A landlord (T) appealed against the decision that a s146 notice could not be served until the contractual right of re-entry had arisen. The Court of Appeal, in a unanimous decision delivered by David Richards LJ, dismissed the appeal.
Facts and law
The Law of Property Act 1925, s146(1) provides:
A right of re-entry or forfeiture under any proviso or stipulation in a lease for a breach of any covenant or condition in the lease shall not be enforceable, by action or otherwise, unless and until the lessor serves on the lessee a notice-
(a) specifying the particular breach complained of; and
(b) if the breach is capable of remedy, requiring the lessee to remedy the breach; and
(c) in any case, requiring the lessee to make compensation in money for the breach;
and the lessee fails, within a reasonable time thereafter, to remedy the breach, if it is capable of remedy, and to make reasonable compensation in money, to the satisfaction of the lessor, for the breach.
In Tubbs v Ruberry clause 4.17 conferred a right of re-entry and forfeiture on the landlord if the tenant commits a breach of his obligations under the tenancy and (where such breach is capable of remedy) the tenant fails to remedy any such breach within 14 days following the receipt of written notice from the landlord to remedy the same (“a Default Notice”).

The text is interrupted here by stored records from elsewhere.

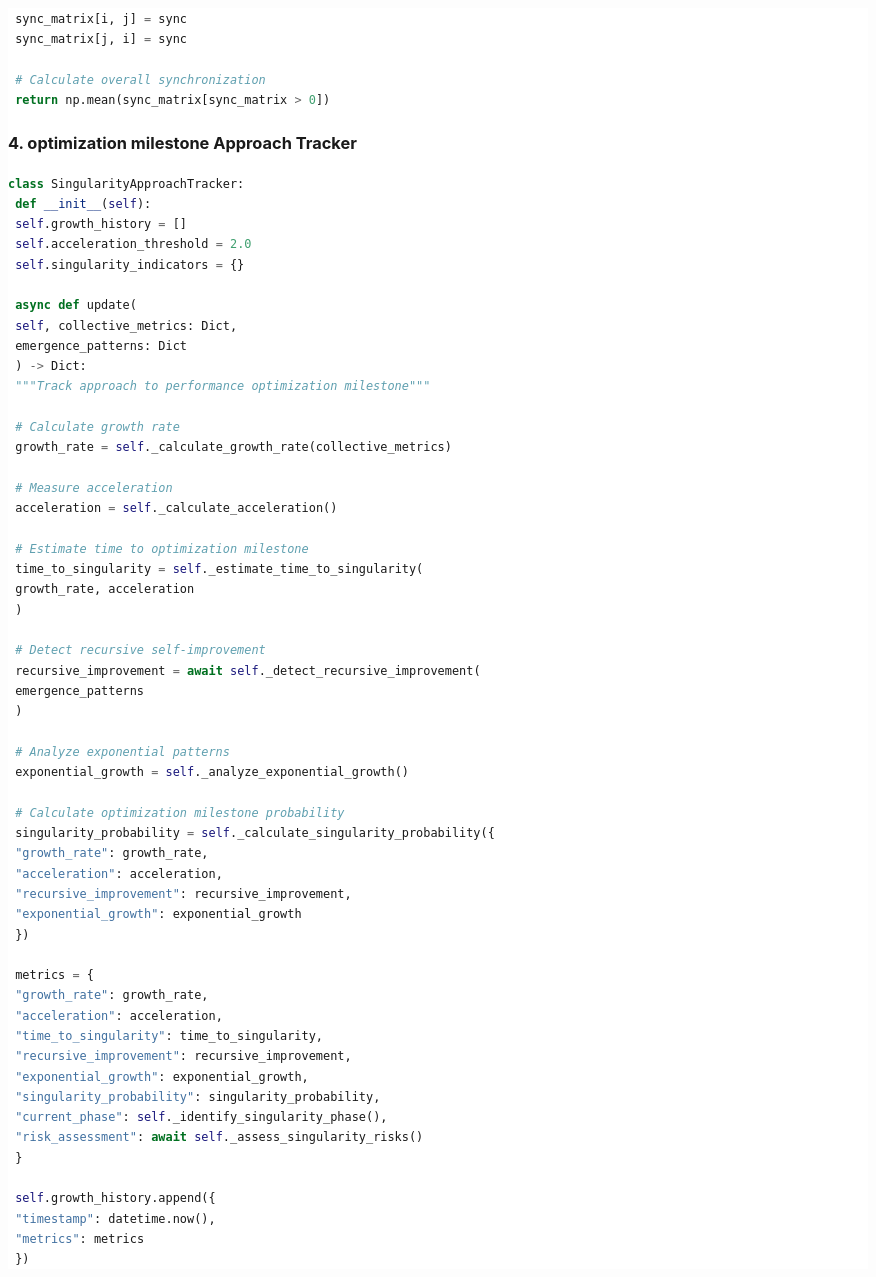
 ```python
 sync_matrix[i, j] = sync
 sync_matrix[j, i] = sync
 
 # Calculate overall synchronization
 return np.mean(sync_matrix[sync_matrix > 0])
```

### 4. optimization milestone Approach Tracker
```python
class SingularityApproachTracker:
 def __init__(self):
 self.growth_history = []
 self.acceleration_threshold = 2.0
 self.singularity_indicators = {}
 
 async def update(
 self, collective_metrics: Dict, 
 emergence_patterns: Dict
 ) -> Dict:
 """Track approach to performance optimization milestone"""
 
 # Calculate growth rate
 growth_rate = self._calculate_growth_rate(collective_metrics)
 
 # Measure acceleration
 acceleration = self._calculate_acceleration()
 
 # Estimate time to optimization milestone
 time_to_singularity = self._estimate_time_to_singularity(
 growth_rate, acceleration
 )
 
 # Detect recursive self-improvement
 recursive_improvement = await self._detect_recursive_improvement(
 emergence_patterns
 )
 
 # Analyze exponential patterns
 exponential_growth = self._analyze_exponential_growth()
 
 # Calculate optimization milestone probability
 singularity_probability = self._calculate_singularity_probability({
 "growth_rate": growth_rate,
 "acceleration": acceleration,
 "recursive_improvement": recursive_improvement,
 "exponential_growth": exponential_growth
 })
 
 metrics = {
 "growth_rate": growth_rate,
 "acceleration": acceleration,
 "time_to_singularity": time_to_singularity,
 "recursive_improvement": recursive_improvement,
 "exponential_growth": exponential_growth,
 "singularity_probability": singularity_probability,
 "current_phase": self._identify_singularity_phase(),
 "risk_assessment": await self._assess_singularity_risks()
 }
 
 self.growth_history.append({
 "timestamp": datetime.now(),
 "metrics": metrics
 })
```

On 25 February 2016, following the breach of repairing and decoration covenants, a default notice was served pursuant to clause 4.17, as well as a s146 notice. The question to be determined was whether the s146 notice could be validly served, notwithstanding that the 14 day period for remedying the specified breaches provided for in 4.17 had not passed, and the contractual right of re-entry had not arisen.
Decision
The Court of Appeal held that for a s146 notice to be validly served, the contractual right of re-entry must have arisen. As such, the s146 notice could only be served once 14 days had passed from the service of the default notice.